Nidar hopes to become a public company following the combination.
Cartica maintains a trust account, which amounted to $25 million as of April 4. All proceeds from the combination are expected to be used by Nidar to execute its business plan and for general working capital purposes. Cartica’s IPO on Jan. 5, 2022 returned $230 million.
The merger’s completion must be cleared by the shareholders of Cartica as well as the listing approval of one of the U.S. stock exchanges.
GLC Securities was financial advisor to Nidar and Allen Overy Shearman Sterling US, SNG & Partners and Vale Law were its legal counsel.
From A&O Shearman, the team was led by Dallas partners Alain Dermarkar and Bobby Cardone supported by M&A associates Theodora Volsky, Emily Greenwood and Jake Lortz.
BitOoda Technologies was M&A adviser to Cartica and Morrison & Foerster, Khaitan & Co, Appleby (Cayman) Ltd. and Appleby (as Mauritius legal counsel) were legal counsel to Cartica. Imperial Capital and BitOoda Technologies are co-lead placement agents for additional capital raising activity in connection with the combination.
The MoFo team was led by Washington, D.C., M&A partner David Slotkin, New York M&A partner Joseph Sulzbach, San Diego M&A associate Dustin McKenzie and New York corporate associate Tyler Miller.
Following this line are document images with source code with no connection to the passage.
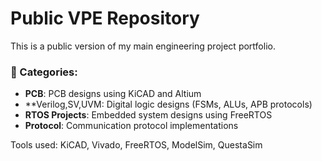 # Public VPE Repository

This is a public version of my main engineering project portfolio.

### 🔧 Categories:
- **PCB**: PCB designs using KiCAD and Altium
- **Verilog,SV,UVM: Digital logic designs (FSMs, ALUs, APB protocols)
- **RTOS Projects**: Embedded system designs using FreeRTOS
- **Protocol**: Communication protocol implementations

Tools used: KiCAD, Vivado, FreeRTOS, ModelSim, QuestaSim
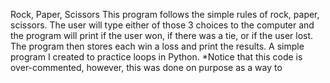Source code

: Rock, Paper, Scissors
This program follows the simple rules of rock, paper, scissors. The user will type either of those 3 choices to the computer and the program will print if the user won, if there was a tie, or if the user lost. The program then stores each win a loss and print the results. A simple program I created to practice loops in Python.
*Notice that this code is over-commented, however, this was done on purpose as a way to 
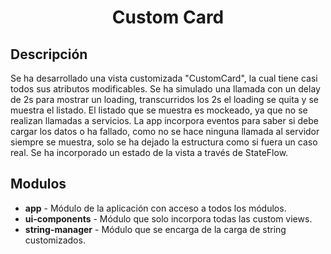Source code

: <h1 align="center">Custom Card</h1>

## Descripción
Se ha desarrollado una vista customizada "CustomCard", la cual tiene casi todos sus atributos modificables.
Se ha simulado una llamada con un delay de 2s para mostrar un loading, transcurridos los 2s el loading se quita y se muestra el listado.
El listado que se muestra es mockeado, ya que no se realizan llamadas a servicios.
La app incorpora eventos para saber si debe cargar los datos o ha fallado, como no se hace ninguna llamada al servidor siempre se muestra,
solo se ha dejado la estructura como si fuera un caso real.
Se ha incorporado un estado de la vista a través de StateFlow.



## Modulos
* **app** - Módulo de la aplicación con acceso a todos los módulos.
* **ui-components** - Módulo que solo incorpora todas las custom views.
* **string-manager** - Módulo que se encarga de la carga de string customizados.
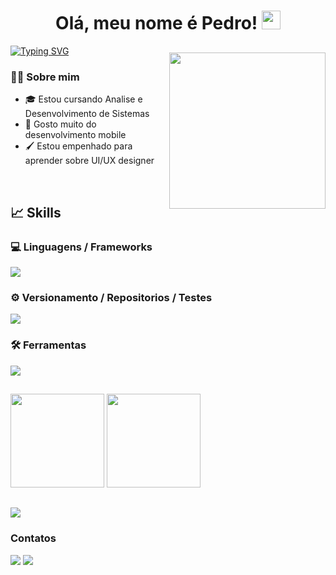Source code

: <h1 align="center">Olá, meu nome é Pedro! <img src="https://media.giphy.com/media/hvRJCLFzcasrR4ia7z/giphy.gif" width="30px"/></h1>

[![Typing SVG](https://readme-typing-svg.demolab.com?font=Fira+Code&pause=1000&color=0fbbff&center=true&vCenter=true&width=1000&lines=Dev+Front-end)](https://git.io/typing-svg)

<img align="right" width="250px" style="margin-top:-20px" src="https://i.pinimg.com/originals/a2/b4/ae/a2b4ae4ebabcd10ff10a1581366f6df2.gif">
<h3>🧑‍💻 Sobre mim</h3>
<ul>
  <li>🎓 Estou cursando Analise e Desenvolvimento de Sistemas</li>
  <li>📱 Gosto muito do desenvolvimento mobile</li>
  <li>🖌️ Estou empenhado para aprender sobre UI/UX designer</li>
</ul>
</br>
<h2>📈 Skills</h2>
<h3>
  💻 Linguagens / Frameworks
</h3>
<a href="https://skillicons.dev">
  <img src="https://skillicons.dev/icons?i=javascript,typescript,react,html,css" /> 
</a>
<h3>
  ⚙️ Versionamento / Repositorios / Testes
</h3>
<a href="https://skillicons.dev">
  <img src="https://skillicons.dev/icons?i=gitlab,github,git,jest,cypress" /> 
</a>
<h3>
  🛠️ Ferramentas
</h3>
<a href="https://skillicons.dev">
  <img src="https://skillicons.dev/icons?i=vscode,figma,bootstrap,materialui,styledcomponents,androidstudio,wordpress,postman" /> 
</a>
<h2></h2>
<div>
  <div>
   <img height="150em" src="https://github-readme-stats.vercel.app/api/top-langs/?username=ordepMendes&layout=compact&langs_count=7&theme=tokyonight"/>
  <img height="150em" src="https://github-readme-stats.vercel.app/api?username=ordepMendes&show_icons=true&theme=tokyonight&include_all_commits=true&count_private=true"/>
</div>
<h2></h2>
<img src="https://github-profile-summary-cards.vercel.app/api/cards/profile-details?username=ordepmendes&amp;theme=2077">
<h3>Contatos</h3>
<a href="mailto:pedrohh0012@gmail.com" target="_blank"><img src="https://img.shields.io/badge/Gmail-D14836?style=for-the-badge&logo=gmail&logoColor=white" target="_blank"></a>
<a href="www.linkedin.com/in/pedro-mendes-1ba551215" target="_blank"><img src="https://img.shields.io/badge/LinkedIn-0077B5?style=for-the-badge&logo=linkedin&logoColor=white" target="_blank"></a>
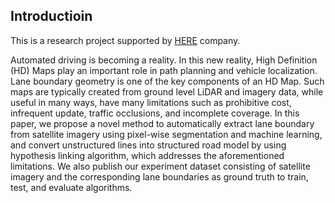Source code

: ## Introductioin
This is a research project supported by [HERE](https://www.here.com/en) company.

Automated driving is becoming a reality. In this new reality, High
Definition (HD) Maps play an important role in path planning and
vehicle localization. Lane boundary geometry is one of the key components
of an HD Map. Such maps are typically created from ground
level LiDAR and imagery data, while useful in many ways, have
many limitations such as prohibitive cost, infrequent update, traffic
occlusions, and incomplete coverage. In this paper, we propose
a novel method to automatically extract lane boundary from satellite
imagery using pixel-wise segmentation and machine learning,
and convert unstructured lines into structured road model by using
hypothesis linking algorithm, which addresses the aforementioned
limitations. We also publish our experiment dataset consisting of
satellite imagery and the corresponding lane boundaries as ground
truth to train, test, and evaluate algorithms.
The capital markets team was headed by Washington, D.C., partner Justin Salon with Washington, D.C., corporate associates Paul Aylward II and Olivia Van Dervort.
Nidar provides advanced information technology infrastructure and solutions on an “as-a-service” model to customers worldwide, including enterprises, governments, start-ups and small- and medium-sized enterprises and hyperscalers.
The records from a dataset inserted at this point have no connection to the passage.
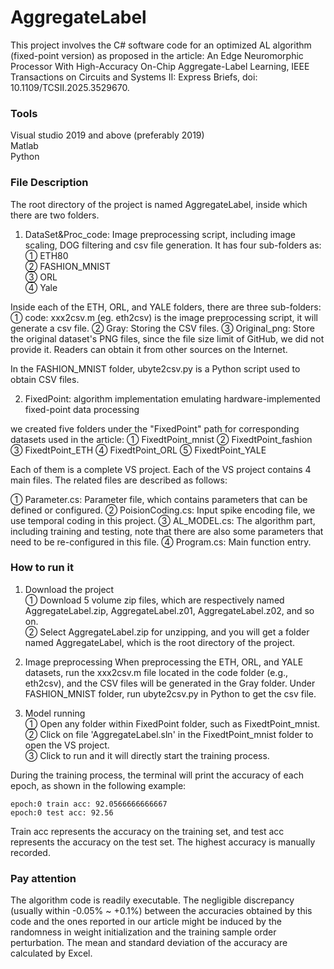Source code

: # AggregateLabel

This project involves the C# software code for an optimized AL algorithm (fixed-point version) as proposed in the article: An Edge Neuromorphic Processor With High-Accuracy On-Chip Aggregate-Label Learning, IEEE Transactions on Circuits and Systems II: Express Briefs, doi: 10.1109/TCSII.2025.3529670.  


### Tools
Visual studio 2019 and above (preferably 2019)  
Matlab  
Python  


### File Description
The root directory of the project is named AggregateLabel, inside which there are two folders.

1) DataSet&Proc_code: Image preprocessing script, including image scaling, DOG filtering and csv file generation. It has four sub-folders as:  
① ETH80  
② FASHION_MNIST  
③ ORL  
④ Yale  

Inside each of the ETH, ORL, and YALE folders, there are three sub-folders:
① code: xxx2csv.m (eg. eth2csv) is the image preprocessing script, it will generate a csv file.
② Gray: Storing the CSV files.
③ Original_png: Store the original dataset's PNG files, since the file size limit of GitHub, we did not provide it. Readers can obtain it from other sources on the Internet.

In the FASHION_MNIST folder, ubyte2csv.py is a Python script used to obtain CSV files.

2) FixedPoint: algorithm implementation emulating hardware-implemented fixed-point data processing

we created five folders under the "FixedPoint" path for corresponding datasets used in the article:
① FixedtPoint_mnist
② FixedtPoint_fashion
③ FixedtPoint_ETH
④ FixedtPoint_ORL
⑤ FixedtPoint_YALE

Each of them is a complete VS project. Each of the VS project contains 4 main files. The related files are described as follows:

① Parameter.cs: Parameter file, which contains parameters that can be defined or configured.
② PoisionCoding.cs: Input spike encoding file, we use temporal coding in this project.
③ AL_MODEL.cs: The algorithm part, including training and testing, note that there are also some parameters that need to be re-configured in this file.
④ Program.cs: Main function entry.


### How to run it
1) Download the project  
① Download 5 volume zip files, which are respectively named AggregateLabel.zip, AggregateLabel.z01, AggregateLabel.z02, and so on.  
② Select AggregateLabel.zip for unzipping, and you will get a folder named AggregateLabel, which is the root directory of the project.


2) Image preprocessing
When preprocessing the ETH, ORL, and YALE datasets, run the xxx2csv.m file located in the code folder (e.g., eth2csv), and the CSV files will be generated in the Gray folder.
Under FASHION_MNIST folder, run ubyte2csv.py in Python to get the csv file.


3) Model running  
① Open any folder within FixedPoint folder, such as FixedtPoint_mnist.  
② Click on file 'AggregateLabel.sln' in the FixedtPoint_mnist folder to open the VS project.  
③ Click to run and it will directly start the training process. 

During the training process, the terminal will print the accuracy of each epoch, as shown in the following example:  

	epoch:0 train acc: 92.0566666666667  
	epoch:0 test acc: 92.56  

Train acc represents the accuracy on the training set, and test acc represents the accuracy on the test set. The highest accuracy is manually recorded. 


### Pay attention
The algorithm code is readily executable. The negligible discrepancy (usually within -0.05% ~ +0.1%) between the accuracies obtained by this code and the ones reported in our article might be induced by the randomness in weight initialization and the training sample order perturbation. The mean and standard deviation of the accuracy are calculated by Excel.



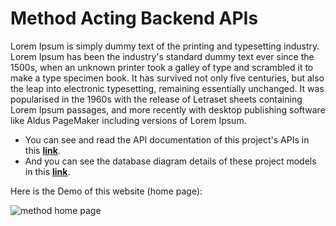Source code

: # Method Acting Backend APIs

Lorem Ipsum is simply dummy text of the printing and typesetting industry. 
Lorem Ipsum has been the industry's standard dummy text ever since the 1500s, when an unknown printer took a galley of type and scrambled it to make a type specimen book. It has survived not only five centuries, but also the leap into electronic typesetting, remaining essentially unchanged. It was popularised in the 1960s with the release of Letraset sheets containing Lorem Ipsum passages, and more recently with desktop publishing software like Aldus PageMaker including versions of Lorem Ipsum.


- You can see and read the API documentation of this project's APIs in this **[link](https://www.postman.com/)**.
- And you can see the database diagram details of these project models in this **[link](https://dbdiagram.io/d/64cd62d602bd1c4a5e455afe)**.

Here is the Demo of this website (home page):

![method home page](https://github.com/fateme-zka/method-api/assets/77573694/c787a998-94f9-406a-a8b0-95e0f2892c91)


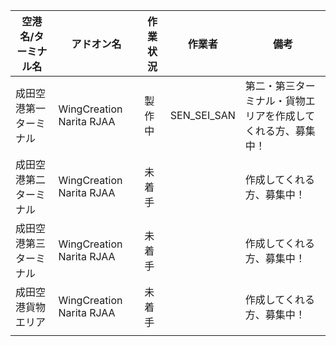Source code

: 空港名/ターミナル名 | アドオン名 | 作業状況 | 作業者 | 備考 
----------------- | -------- | ------- | ------ | ---- 
成田空港第一ターミナル | WingCreation Narita RJAA | 製作中 | SEN_SEI_SAN | 第二・第三ターミナル・貨物エリアを作成してくれる方、募集中！
成田空港第二ターミナル | WingCreation Narita RJAA | 未着手 |  | 作成してくれる方、募集中！
成田空港第三ターミナル | WingCreation Narita RJAA | 未着手 |  | 作成してくれる方、募集中！
成田空港貨物エリア | WingCreation Narita RJAA | 未着手 |  | 作成してくれる方、募集中！
 |  |  |  | 
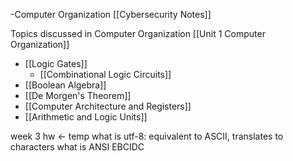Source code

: -Computer Organization
[[Cybersecurity Notes]]

Topics discussed in Computer Organization
[[Unit 1 Computer Organization]]
- [[Logic Gates]]
	- [[Combinational Logic Circuits]]
- [[Boolean Algebra]] 
- [[De Morgen's Theorem]]
- [[Computer Architecture and Registers]]
- [[Arithmetic and Logic Units]] 


week 3 hw <- temp
what is utf-8: equivalent to ASCII, translates to characters
what is ANSI
EBCIDC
Sunil Gupta, CEO and co-founder of Nidar, said in a statement its Yotta brand designs, builds and operates Tier III and IV data centers, which offer colocation and hyperscale services and cloud and managed services.
“With our priority access to industry-leading GPUs through our partnership with the world’s leader in high-performance compute, together with the added ability to access U.S. capital markets, Yotta is poised to capture long-lasting demand from cloud infrastructure and AI,” he said.
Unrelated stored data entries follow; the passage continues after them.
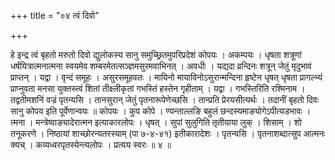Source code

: +++
title = "०४ त्वं दिवो"

+++

हे इन्द्र त्वं बृहतो मरुतो दिवो द्युलोकस्य सानु समुच्छ्रितमुपरिप्रदेशं कोपयः । अकम्पयः । धृषता शत्रूणां धर्षयित्रात्मनात्मना स्वयमेव शम्बरमेतत्सञ्ज्ञमसुरमवाभिनत् । अवधीः । यद्यदा व्रन्दिनः शत्रून् जेतुं मृदुभावं प्राप्तन् । यद्वा । वृन्दं समूहः । असुरसमूहवतः । मायिनो मायाविनोऽसुरान्मन्दिना हृष्टेन धृषत् धृषता प्रागल्भ्यं प्राप्नुवता मनसा युक्तस्त्वं शितां तीक्ष्लीकृतां गभस्तिं हस्तेन गृहीताम् । यद्वा । गभस्तिरिति रश्मिनाम । तद्वतीमशनिं वज्रं पृतन्यसि । तानसुरान् जेतुं पृतनारूपेणेच्छसि । तान्प्रति प्रेरयसीत्यर्थः । तदानीं बृहतो दिवः सानु कोपय इति पूर्वेणान्वयः ॥ कोपयः । कुप कोपे । ण्यन्ताल्लङि बहुलं छन्दस्यमाङ्योगेऽपीत्यडभावः । त्मना । मन्त्रेष्वाङ्यादेरात्मन इत्याकारलोपः । धृषत् । सुपां सुलुगिति तृतीयाया लुक् । शिसाम् । शो तनूकरणे । निष्ठायां शाच्छोरन्यतरस्याम् (पा ७-४-४१) इतीकारादेशः । पृतन्यसि । पृतनाशब्दात्सुप आत्मनः क्यच् । कव्यध्वरपृतस्येन्त्यलोपः । प्रत्यय स्वरः ॥ ४ ॥
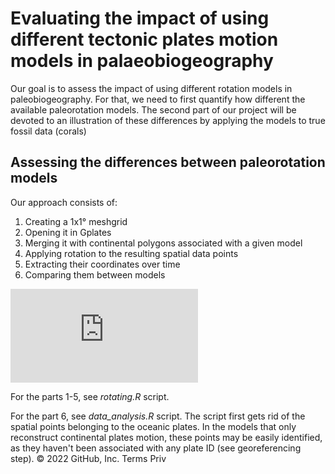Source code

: # Evaluating the impact of using different tectonic plates motion models in palaeobiogeography

Our goal is to assess the impact of using different rotation models in paleobiogeography. For that, we need to first quantify how different the available paleorotation models. The second part of our project will be devoted to an illustration of these differences by applying the models to true fossil data (corals)

## Assessing the differences between paleorotation models

Our approach consists of:
<ol>
  <li> Creating a 1x1° meshgrid
  <li> Opening it in Gplates
  <li> Merging it with continental polygons associated with a given model
  <li> Applying rotation to the resulting spatial data points
  <li> Extracting their coordinates over time
  <li> Comparing them between models
</ol>

![workflow](https://github.com/Buffan3369/internship_2022/blob/main/Figures/workflow.pdf)
  
For the parts 1-5, see *rotating.R* script.

For the part 6, see *data_analysis.R* script. The script first gets rid of the spatial points belonging to the oceanic plates. In the models that only reconstruct continental plates motion, these points may be easily identified, as they haven't been associated with any plate ID (see georeferencing step).
© 2022 GitHub, Inc.
Terms
Priv
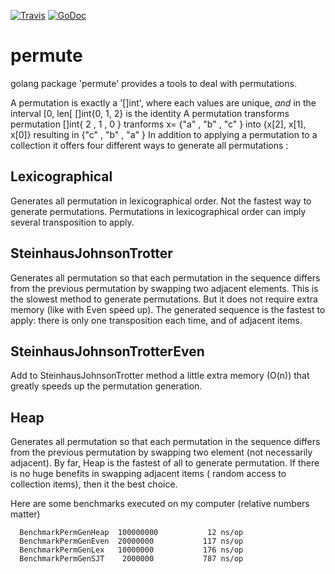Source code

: [![Travis](https://travis-ci.org/etnz/permute.svg?branch=master)](https://travis-ci.org/etnz/permute.svg?branch=master)
[![GoDoc](https://godoc.org/github.com/etnz/permute?status.svg)](https://godoc.org/github.com/etnz/permute)

# permute


golang package 'permute' provides a tools to deal with permutations.

A permutation is exactly a '[]int', where each values are unique, *and* in the interval [0, len[
    []int{0, 1, 2} is the identity
A permutation transforms
    permutation []int{ 2  ,  1  ,  0  }
    tranforms     x= {"a" , "b" , "c" }
    into             {x[2], x[1], x[0]}
    resulting in     {"c" , "b" , "a" }
In addition to applying a permutation to a collection it offers four different ways to generate all permutations :

## Lexicographical

Generates all permutation in lexicographical order. Not the fastest way to generate permutations.
Permutations in lexicographical order can imply several transposition to apply.

## SteinhausJohnsonTrotter

Generates all permutation so that each permutation in the sequence differs from the previous permutation by swapping two adjacent elements.
This is the slowest method to generate permutations.
But it does not require extra memory (like with Even speed up).
The generated sequence is the fastest to apply: there is only one transposition each time, and of adjacent items.

## SteinhausJohnsonTrotterEven

Add to SteinhausJohnsonTrotter method a little extra memory (O(n)) that greatly speeds up the permutation generation.

## Heap

Generates all permutation so that each permutation in the sequence differs from the previous permutation by swapping two element (not necessarily adjacent).
By far, Heap is the fastest of all to generate permutation. If there is no huge benefits in swapping adjacent items ( random access to collection items), then
it the best choice.

Here are some benchmarks executed on my computer (relative numbers matter)

      BenchmarkPermGenHeap	100000000	        12 ns/op
      BenchmarkPermGenEven	20000000	       117 ns/op
      BenchmarkPermGenLex	10000000	       176 ns/op
      BenchmarkPermGenSJT	 2000000	       787 ns/op
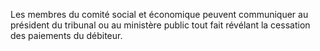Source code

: Les membres du comité social et économique peuvent communiquer au président du tribunal ou au ministère public tout fait révélant la cessation des paiements du débiteur.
Darshan Hiranandani, co-founder of Nidar and director of Nidar’s largest shareholder, added that combining with Cartica will enable its management team to continue to execute on its growth strategy to build on Yotta’s platform, accelerate growth and create long-term shareholder value.
Suresh Guduru, CEO of Cartica, stated its partnership with Nidar reflects its belief in the opportunity in technology infrastructure, “compute as-a-service” and India’s role in the global technology ecosystem.